▶ **INSTRUCTIONS FOR THE TASK**:
Show each line from the records below in which the word "master" occurs.

Top of DATA SECTION

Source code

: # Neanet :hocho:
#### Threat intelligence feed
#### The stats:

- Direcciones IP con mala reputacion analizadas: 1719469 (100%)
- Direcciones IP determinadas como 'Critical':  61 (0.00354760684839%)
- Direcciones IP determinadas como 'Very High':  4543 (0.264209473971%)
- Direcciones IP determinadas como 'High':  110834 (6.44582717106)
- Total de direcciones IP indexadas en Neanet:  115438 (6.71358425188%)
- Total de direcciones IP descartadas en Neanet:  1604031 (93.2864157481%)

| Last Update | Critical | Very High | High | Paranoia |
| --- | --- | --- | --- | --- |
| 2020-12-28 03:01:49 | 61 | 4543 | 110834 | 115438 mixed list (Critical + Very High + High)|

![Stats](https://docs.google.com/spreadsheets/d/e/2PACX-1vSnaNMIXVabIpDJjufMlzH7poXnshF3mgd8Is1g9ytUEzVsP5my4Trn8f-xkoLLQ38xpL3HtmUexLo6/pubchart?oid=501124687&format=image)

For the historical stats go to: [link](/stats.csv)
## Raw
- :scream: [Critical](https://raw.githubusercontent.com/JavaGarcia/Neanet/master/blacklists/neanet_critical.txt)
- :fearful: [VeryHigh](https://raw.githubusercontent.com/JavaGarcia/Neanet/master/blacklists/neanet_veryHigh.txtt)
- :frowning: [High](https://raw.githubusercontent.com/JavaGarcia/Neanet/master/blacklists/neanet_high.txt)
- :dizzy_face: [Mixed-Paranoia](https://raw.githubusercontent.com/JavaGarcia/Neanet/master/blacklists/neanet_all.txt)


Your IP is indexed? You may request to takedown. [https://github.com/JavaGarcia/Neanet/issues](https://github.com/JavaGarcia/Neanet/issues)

Bottom of DATA SECTION

▶ **OUTPUT FOR THIS EXERCISE**:
- :scream: [Critical](https://raw.githubusercontent.com/JavaGarcia/Neanet/master/blacklists/neanet_critical.txt)
- :fearful: [VeryHigh](https://raw.githubusercontent.com/JavaGarcia/Neanet/master/blacklists/neanet_veryHigh.txtt)
- :frowning: [High](https://raw.githubusercontent.com/JavaGarcia/Neanet/master/blacklists/neanet_high.txt)
- :dizzy_face: [Mixed-Paranoia](https://raw.githubusercontent.com/JavaGarcia/Neanet/master/blacklists/neanet_all.txt)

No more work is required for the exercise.